How many lines in this data contain the string "验证码需要根据功能类型分类"? Reply with the number only.

(Extracted data entries)
-- -- --
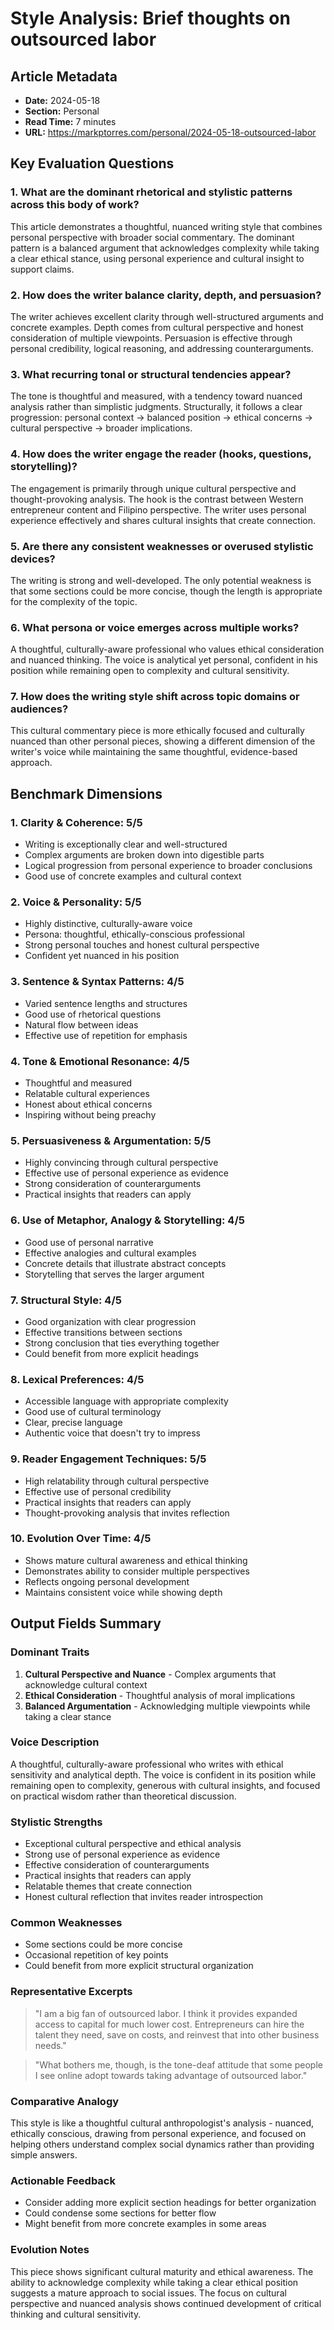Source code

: # Style Analysis: Brief thoughts on outsourced labor

## Article Metadata
- **Date:** 2024-05-18
- **Section:** Personal
- **Read Time:** 7 minutes
- **URL:** https://markptorres.com/personal/2024-05-18-outsourced-labor

## Key Evaluation Questions

### 1. What are the dominant rhetorical and stylistic patterns across this body of work?
This article demonstrates a thoughtful, nuanced writing style that combines personal perspective with broader social commentary. The dominant pattern is a balanced argument that acknowledges complexity while taking a clear ethical stance, using personal experience and cultural insight to support claims.

### 2. How does the writer balance clarity, depth, and persuasion?
The writer achieves excellent clarity through well-structured arguments and concrete examples. Depth comes from cultural perspective and honest consideration of multiple viewpoints. Persuasion is effective through personal credibility, logical reasoning, and addressing counterarguments.

### 3. What recurring tonal or structural tendencies appear?
The tone is thoughtful and measured, with a tendency toward nuanced analysis rather than simplistic judgments. Structurally, it follows a clear progression: personal context → balanced position → ethical concerns → cultural perspective → broader implications.

### 4. How does the writer engage the reader (hooks, questions, storytelling)?
The engagement is primarily through unique cultural perspective and thought-provoking analysis. The hook is the contrast between Western entrepreneur content and Filipino perspective. The writer uses personal experience effectively and shares cultural insights that create connection.

### 5. Are there any consistent weaknesses or overused stylistic devices?
The writing is strong and well-developed. The only potential weakness is that some sections could be more concise, though the length is appropriate for the complexity of the topic.

### 6. What persona or voice emerges across multiple works?
A thoughtful, culturally-aware professional who values ethical consideration and nuanced thinking. The voice is analytical yet personal, confident in his position while remaining open to complexity and cultural sensitivity.

### 7. How does the writing style shift across topic domains or audiences?
This cultural commentary piece is more ethically focused and culturally nuanced than other personal pieces, showing a different dimension of the writer's voice while maintaining the same thoughtful, evidence-based approach.

## Benchmark Dimensions

### 1. Clarity & Coherence: 5/5
- Writing is exceptionally clear and well-structured
- Complex arguments are broken down into digestible parts
- Logical progression from personal experience to broader conclusions
- Good use of concrete examples and cultural context

### 2. Voice & Personality: 5/5
- Highly distinctive, culturally-aware voice
- Persona: thoughtful, ethically-conscious professional
- Strong personal touches and honest cultural perspective
- Confident yet nuanced in his position

### 3. Sentence & Syntax Patterns: 4/5
- Varied sentence lengths and structures
- Good use of rhetorical questions
- Natural flow between ideas
- Effective use of repetition for emphasis

### 4. Tone & Emotional Resonance: 4/5
- Thoughtful and measured
- Relatable cultural experiences
- Honest about ethical concerns
- Inspiring without being preachy

### 5. Persuasiveness & Argumentation: 5/5
- Highly convincing through cultural perspective
- Effective use of personal experience as evidence
- Strong consideration of counterarguments
- Practical insights that readers can apply

### 6. Use of Metaphor, Analogy & Storytelling: 4/5
- Good use of personal narrative
- Effective analogies and cultural examples
- Concrete details that illustrate abstract concepts
- Storytelling that serves the larger argument

### 7. Structural Style: 4/5
- Good organization with clear progression
- Effective transitions between sections
- Strong conclusion that ties everything together
- Could benefit from more explicit headings

### 8. Lexical Preferences: 4/5
- Accessible language with appropriate complexity
- Good use of cultural terminology
- Clear, precise language
- Authentic voice that doesn't try to impress

### 9. Reader Engagement Techniques: 5/5
- High relatability through cultural perspective
- Effective use of personal credibility
- Practical insights that readers can apply
- Thought-provoking analysis that invites reflection

### 10. Evolution Over Time: 4/5
- Shows mature cultural awareness and ethical thinking
- Demonstrates ability to consider multiple perspectives
- Reflects ongoing personal development
- Maintains consistent voice while showing depth

## Output Fields Summary

### Dominant Traits
1. **Cultural Perspective and Nuance** - Complex arguments that acknowledge cultural context
2. **Ethical Consideration** - Thoughtful analysis of moral implications
3. **Balanced Argumentation** - Acknowledging multiple viewpoints while taking a clear stance

### Voice Description
A thoughtful, culturally-aware professional who writes with ethical sensitivity and analytical depth. The voice is confident in its position while remaining open to complexity, generous with cultural insights, and focused on practical wisdom rather than theoretical discussion.

### Stylistic Strengths
- Exceptional cultural perspective and ethical analysis
- Strong use of personal experience as evidence
- Effective consideration of counterarguments
- Practical insights that readers can apply
- Relatable themes that create connection
- Honest cultural reflection that invites reader introspection

### Common Weaknesses
- Some sections could be more concise
- Occasional repetition of key points
- Could benefit from more explicit structural organization

### Representative Excerpts
> "I am a big fan of outsourced labor. I think it provides expanded access to capital for much lower cost. Entrepreneurs can hire the talent they need, save on costs, and reinvest that into other business needs."

> "What bothers me, though, is the tone-deaf attitude that some people I see online adopt towards taking advantage of outsourced labor."

### Comparative Analogy
This style is like a thoughtful cultural anthropologist's analysis - nuanced, ethically conscious, drawing from personal experience, and focused on helping others understand complex social dynamics rather than providing simple answers.

### Actionable Feedback
- Consider adding more explicit section headings for better organization
- Could condense some sections for better flow
- Might benefit from more concrete examples in some areas

### Evolution Notes
This piece shows significant cultural maturity and ethical awareness. The ability to acknowledge complexity while taking a clear ethical position suggests a mature approach to social issues. The focus on cultural perspective and nuanced analysis shows continued development of critical thinking and cultural sensitivity. 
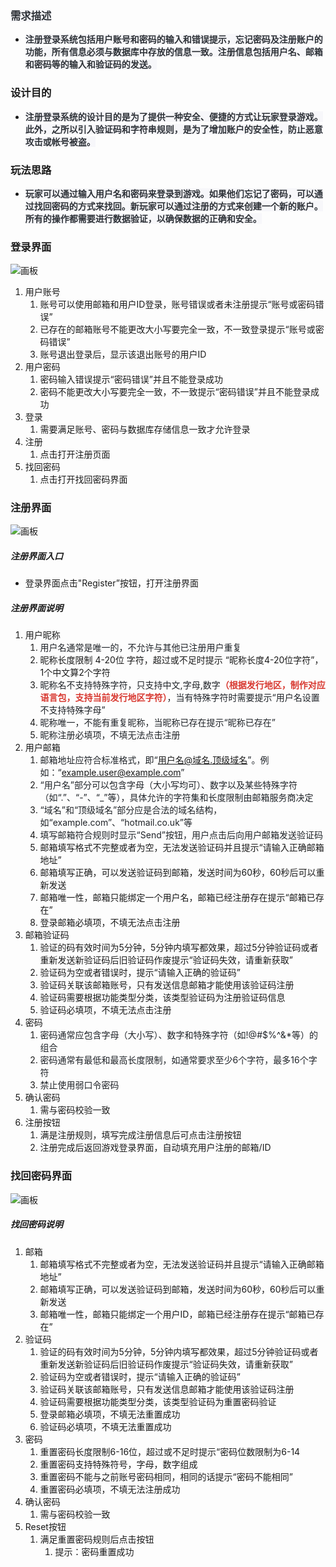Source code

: ### <font style="color:rgb(46, 50, 56);background-color:rgb(247, 247, 250);">需求描述</font>
+ **<font style="color:rgb(46, 50, 56);background-color:rgb(247, 247, 250);">注册登录系统包括用户账号和密码的输入和错误提示，忘记密码及注册账户的功能，所有信息必须与数据库中存放的信息一致。注册信息包括用户名、邮箱和密码等的输入和验证码的发送。</font>**

### 设计目的
+ **<font style="color:rgb(46, 50, 56);background-color:rgb(247, 247, 250);">注册登录系统的设计目的是为了提供一种安全、便捷的方式让玩家登录游戏。此外，之所以引入验证码和字符串规则，是为了增加账户的安全性，防止恶意攻击或帐号被盗。</font>**

### 玩法思路
+ **<font style="color:rgb(46, 50, 56);background-color:rgb(247, 247, 250);">玩家可以通过输入用户名和密码来登录到游戏。如果他们忘记了密码，可以通过找回密码的方式来找回。新玩家可以通过注册的方式来创建一个新的账户。所有的操作都需要进行数据验证，以确保数据的正确和安全。</font>**

### 登录界面
![画板](https://cdn.nlark.com/yuque/0/2024/jpeg/43774620/1714029416129-d0bc5afe-a6ca-4027-90d0-701e7d1bd5b1.jpeg)

1. 用户账号
    1. 账号可以使用邮箱和用户ID登录，账号错误或者未注册提示“账号或密码错误”
    2. 已存在的邮箱账号不能更改大小写要完全一致，不一致登录提示“账号或密码错误”
    3. 账号退出登录后，显示该退出账号的用户ID
2. 用户密码
    1. 密码输入错误提示“密码错误”并且不能登录成功
    2. 密码不能更改大小写要完全一致，不一致提示“密码错误”并且不能登录成功
3. 登录
    1. 需要满足账号、密码与数据库存储信息一致才允许登录
4. 注册
    1. 点击打开注册页面
5. 找回密码
    1. 点击打开找回密码界面

### 注册界面
![画板](https://cdn.nlark.com/yuque/0/2024/jpeg/43774620/1714030228698-ac89206a-3989-4e1e-bfd2-1e54a78acc1d.jpeg)

##### 注册界面入口
+ 登录界面点击"Register”按钮，打开注册界面

##### 注册界面说明
1. 用户昵称
    1. <font style="color:rgb(31, 35, 40);">用户名通常是唯一的，不允许与其他已注册用户重复</font>
    2. 昵称长度限制 4-20位 字符，超过或不足时提示 “昵称长度4-20位字符”，1个中文算2个字符
    3. <font style="color:rgb(31, 35, 40);">昵称名不支持特殊字符，只支持中文,字母,数字</font>**<font style="color:rgb(216,57,49);">（根据发行地区，制作对应语言包，支持当前发行地区字符）</font>**<font style="color:rgb(31, 35, 40);">，当有特殊字符时需要提示“用户名设置不支持特殊字母”</font>
    4. <font style="color:rgb(31, 35, 40);">昵称唯一，不能有重复昵称，当昵称已存在提示“昵称已存在”</font>
    5. <font style="color:rgb(31, 35, 40);">昵称注册必填项，不填无法点击注册</font>
2. 用户邮箱
    1. <font style="color:rgb(31, 35, 40);">邮箱地址应符合标准格式，即“用户名@域名.顶级域名”。例如：“</font>[example.user@example.com](mailto:example.user@example.com)<font style="color:rgb(31, 35, 40);">”</font>
    2. <font style="color:rgb(31, 35, 40);">“用户名”部分可以包含字母（大小写均可）、数字以及某些特殊字符（如“.”、“-”、“_”等），具体允许的字符集和长度限制由邮箱服务商决定</font>
    3. <font style="color:rgb(31, 35, 40);">“域名”和“顶级域名”部分应是合法的域名结构，如“example.com”、“hotmail.co.uk”等</font>
    4. <font style="color:rgb(31, 35, 40);">填写邮箱符合规则时显示“Send”按钮，用户点击后向用户邮箱发送验证码</font>
    5. 邮箱填写格式不完整或者为空，无法发送验证码并且提示“请输入正确邮箱地址”
    6. 邮箱填写正确，可以发送验证码到邮箱，发送时间为60秒，60秒后可以重新发送
    7. 邮箱唯一性，邮箱只能绑定一个用户名，邮箱已经注册存在提示“邮箱已存在”
    8. 登录邮箱必填项，不填无法点击注册
3. 邮箱验证码
    1. 验证的码有效时间为5分钟，5分钟内填写都效果，超过5分钟验证码或者重新发送新验证码后旧验证码作废提示“验证码失效，请重新获取”
    2. 验证码为空或者错误时，提示“请输入正确的验证码”
    3. 验证码关联该邮箱账号，只有发送信息邮箱才能使用该验证码注册
    4. 验证码需要根据功能类型分类，该类型验证码为注册验证码信息
    5. 验证码必填项，不填无法点击注册
4. 密码
    1. <font style="color:rgb(31, 35, 40);">密码通常应包含字母（大小写）、数字和特殊字符（如!@#$%^&*等）的组合</font>
    2. <font style="color:rgb(31, 35, 40);">密码通常有最低和最高长度限制，如通常要求至少6个字符，最多16个字符</font>
    3. <font style="color:rgb(31, 35, 40);">禁止使用弱口令密码</font>
5. 确认密码
    1. 需与密码校验一致
6. 注册按钮
    1. 满是注册规则，填写完成注册信息后可点击注册按钮
    2. 注册完成后返回游戏登录界面，自动填充用户注册的邮箱/ID

### 找回密码界面
![画板](https://cdn.nlark.com/yuque/0/2024/jpeg/43774620/1714030228700-ecc2c4c4-25cf-4382-b50a-74d7d5810d6e.jpeg)

##### 找回密码说明
1. 邮箱
    1. 邮箱填写格式不完整或者为空，无法发送验证码并且提示“请输入正确邮箱地址”
    2. 邮箱填写正确，可以发送验证码到邮箱，发送时间为60秒，60秒后可以重新发送
    3. 邮箱唯一性，邮箱只能绑定一个用户ID，邮箱已经注册存在提示“邮箱已存在”
2. 验证码
    1. 验证的码有效时间为5分钟，5分钟内填写都效果，超过5分钟验证码或者重新发送新验证码后旧验证码作废提示“验证码失效，请重新获取”
    2. 验证码为空或者错误时，提示“请输入正确的验证码”
    3. 验证码关联该邮箱账号，只有发送信息邮箱才能使用该验证码注册
    4. 验证码需要根据功能类型分类，该类型验证码为重置密码验证
    5. 登录邮箱必填项，不填无法重置成功
    6. 验证码必填项，不填无法重置成功
3. 密码
    1. 重置密码长度限制6-16位，超过或不足时提示“密码位数限制为6-14
    2. 重置密码支持特殊符号，字母，数字组成
    3. 重置密码不能与之前账号密码相同，相同的话提示“密码不能相同”
    4. 重置密码必填项，不填无法注册成功
4. 确认密码
    1. 需与密码校验一致
5. Reset按钮
    1. 满足重置密码规则后点击按钮
        1. 提示：密码重置成功

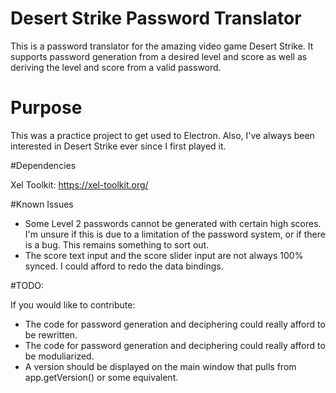 # Desert Strike Password Translator

This is a password translator for the amazing video game Desert Strike. It supports password generation from a desired level and score as well as deriving the level and score from a valid password.

# Purpose

This was a practice project to get used to Electron. Also, I've always been interested in Desert Strike ever since I first played it.

#Dependencies

Xel Toolkit: https://xel-toolkit.org/

#Known Issues

- Some Level 2 passwords cannot be generated with certain high scores. I'm unsure if this is due to a limitation of the password system, or if there is a bug. This remains something to sort out.
- The score text input and the score slider input are not always 100% synced. I could afford to redo the data bindings.

#TODO:

If you would like to contribute:

- The code for password generation and deciphering could really afford to be rewritten.
- The code for password generation and deciphering could really afford to be moduliarized.
- A version should be displayed on the main window that pulls from app.getVersion() or some equivalent.
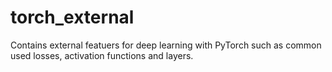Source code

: # torch_external
Contains external featuers for deep learning with PyTorch such as common used losses, activation functions and layers.

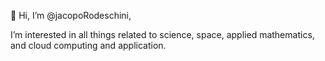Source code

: 👋 Hi, I’m @jacopoRodeschini,

I’m interested in all things related to science, space, applied mathematics, and cloud computing and application. 


 
<!---
jacopoRodeschini/jacopoRodeschini is a ✨ special ✨ repository because its `README.md` (this file) appears on your GitHub profile.
You can click the Preview link to take a look at your changes.
--->
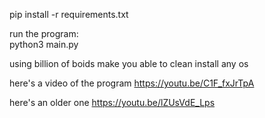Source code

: pip install -r requirements.txt

run the program:\
python3 main.py

using billion of boids make you able to clean install any os

here's a video of the program
https://youtu.be/C1F_fxJrTpA

here's an older one
https://youtu.be/lZUsVdE_Lps
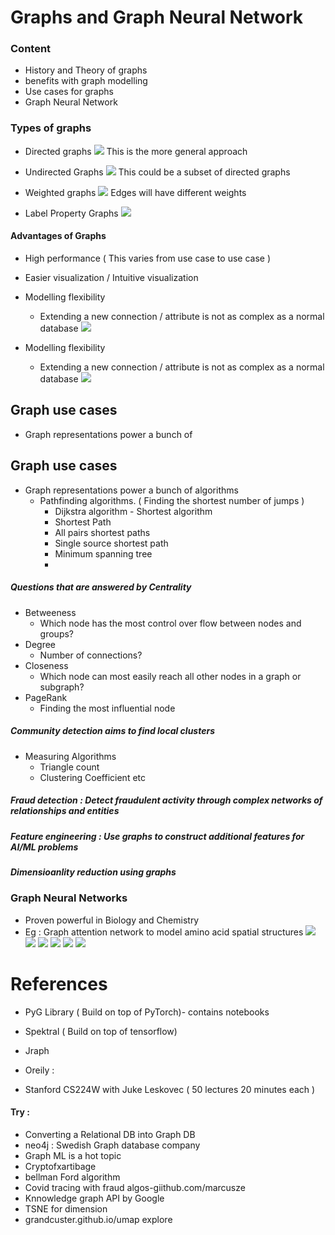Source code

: # Graphs and Graph Neural Network

### Content

- History and Theory of graphs
- benefits with graph modelling
- Use cases for graphs
- Graph Neural Network


### Types of graphs
- Directed graphs
![](https://www.techiedelight.com/wp-content/uploads/Eulerian-path-for-directed-graphs.png)
This is the more general approach


- Undirected Graphs
![](https://miro.medium.com/max/890/1*P68VQPcnFXBo9XlA4pDNrg.png)
This could be a subset of directed graphs


- Weighted graphs
![](https://i.stack.imgur.com/Mu6VZ.png)
Edges will have different weights

- Label Property Graphs
![](labelpropg.png)


#### Advantages of Graphs
- High performance ( This varies from use case to use case )
- Easier visualization / Intuitive visualization
- Modelling flexibility
	- Extending a new connection / attribute is not as complex as a normal database
![](siloed.png)


- Modelling flexibility
	- Extending a new connection / attribute is not as complex as a normal database
![](siloed.png)


## Graph use cases
- Graph representations power a bunch of
## Graph use cases
- Graph representations power a bunch of algorithms
	- Pathfinding algorithms. ( Finding the shortest number of jumps )
		- Dijkstra algorithm - Shortest algorithm
		- Shortest Path
		- All pairs shortest paths
		- Single source shortest path
		- Minimum spanning tree
		- 

##### Questions that are answered by Centrality
- Betweeness
	- Which node has the most control over flow between nodes and groups?
- Degree
	- Number of connections?
- Closeness
	- Which node can most easily reach all other nodes in a graph or subgraph?
- PageRank 
	- Finding the most influential node

##### Community detection aims to find local clusters
- Measuring Algorithms
	- Triangle count
	- Clustering Coefficient etc

##### Fraud detection : Detect fraudulent activity through complex networks of relationships and entities

##### Feature engineering : Use graphs to construct additional features for AI/ML problems

##### Dimensioanlity reduction using graphs

### Graph Neural Networks
- Proven powerful in Biology and Chemistry
- Eg : Graph attention network to model amino acid spatial structures
![](GNN.png)
![](GNNmessagepassing.png)
![](GNNmessagepassing1.png)
![](GNNmessagepassing2.png)
![](GNNmessagepassing3.png)
![](variants.png)

# References
- PyG Library ( Build on top of PyTorch)- contains notebooks

- Spektral ( Build on top of tensorflow)
- Jraph 
- Oreily : 
- Stanford CS224W with Juke Leskovec ( 50 lectures 20 minutes each )

#### Try : 
- Converting a Relational DB into Graph DB
- neo4j : Swedish Graph database company
- Graph ML is a hot topic
- Cryptofxartibage
- bellman Ford algorithm
- Covid tracing with fraud algos-giithub.com/marcusze
- Knnowledge graph API by Google 
- TSNE for dimension
- grandcuster.github.io/umap explore

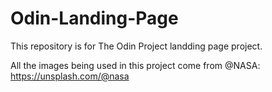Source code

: # Odin-Landing-Page

This repository is for The Odin Project landding page project.

All the images being used in this project come from @NASA: https://unsplash.com/@nasa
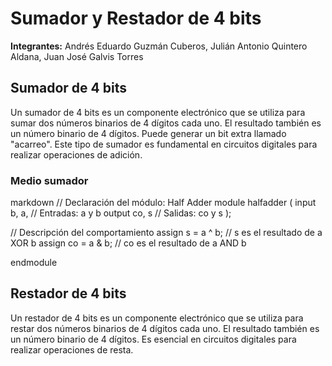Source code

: # Sumador y Restador de 4 bits
**Integrantes:** Andrés Eduardo Guzmán Cuberos, Julián Antonio Quintero Aldana, Juan José Galvis Torres
## Sumador de 4 bits
Un sumador de 4 bits es un componente electrónico que se utiliza para sumar dos números binarios de 4 dígitos cada uno. El resultado también es un número binario de 4 dígitos. Puede generar un bit extra llamado "acarreo". Este tipo de sumador es fundamental en circuitos digitales para realizar operaciones de adición.
### Medio sumador
markdown // Declaración del módulo: Half Adder
module halfadder (
  input b, a,    // Entradas: a y b
  output co, s   // Salidas: co y s
);

// Descripción del comportamiento
assign s = a ^ b; // s es el resultado de a XOR b
assign co = a & b; // co es el resultado de a AND b

endmodule

## Restador de 4 bits
Un restador de 4 bits es un componente electrónico que se utiliza para restar dos números binarios de 4 dígitos cada uno. El resultado también es un número binario de 4 dígitos. Es esencial en circuitos digitales para realizar operaciones de resta.
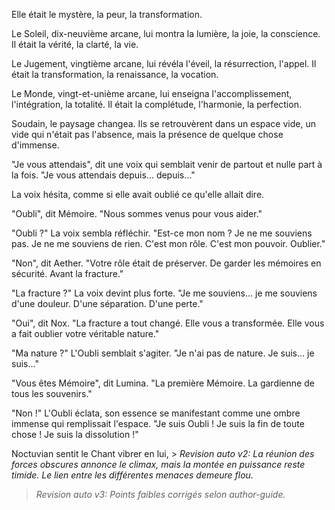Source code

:Elle était le mystère,
la peur,
la transformation.

Le Soleil,
dix-neuvième arcane,
lui montra la lumière,
la joie,
la conscience.
Il était la vérité,
la clarté,
la vie.

Le Jugement,
vingtième arcane,
lui révéla l'éveil,
la résurrection,
l'appel.
Il était la transformation,
la renaissance,
la vocation.

Le Monde,
vingt-et-unième arcane,
lui enseigna l'accomplissement,
l'intégration,
la totalité.
Il était la complétude,
l'harmonie,
la perfection.

Soudain,
le paysage changea.
Ils se retrouvèrent dans un espace vide,
un vide qui n'était pas l'absence,
mais la présence de quelque chose d'immense.

"Je vous attendais",
dit une voix qui semblait venir
de partout et nulle part à la fois.
"Je vous attendais depuis...
depuis..."

La voix hésita,
comme si elle avait oublié
ce qu'elle allait dire.

"Oubli",
dit Mémoire.
"Nous sommes venus pour vous aider."

"Oubli ?"
La voix sembla réfléchir.
"Est-ce mon nom ?
Je ne me souviens pas.
Je ne me souviens de rien.
C'est mon rôle.
C'est mon pouvoir.
Oublier."

"Non",
dit Aether.
"Votre rôle était de préserver.
De garder les mémoires en sécurité.
Avant la fracture."

"La fracture ?"
La voix devint plus forte.
"Je me souviens...
je me souviens d'une douleur.
D'une séparation.
D'une perte."

"Oui",
dit Nox.
"La fracture a tout changé.
Elle vous a transformée.
Elle vous a fait oublier
votre véritable nature."

"Ma nature ?"
L'Oubli semblait s'agiter.
"Je n'ai pas de nature.
Je suis... je suis..."

"Vous êtes Mémoire",
dit Lumina.
"La première Mémoire.
La gardienne de tous les souvenirs."

"Non !"
L'Oubli éclata,
son essence se manifestant
comme une ombre immense
qui remplissait l'espace.
"Je suis Oubli !
Je suis la fin de toute chose !
Je suis la dissolution !"

Noctuvian sentit le Chant vibrer en lui, > _Revision auto v2: La réunion des forces obscures annonce le climax, mais la montée en puissance reste timide. Le lien entre les différentes menaces demeure flou._
> _Revision auto v3: Points faibles corrigés selon author-guide._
-- -- --
→ **Reply to the task**
2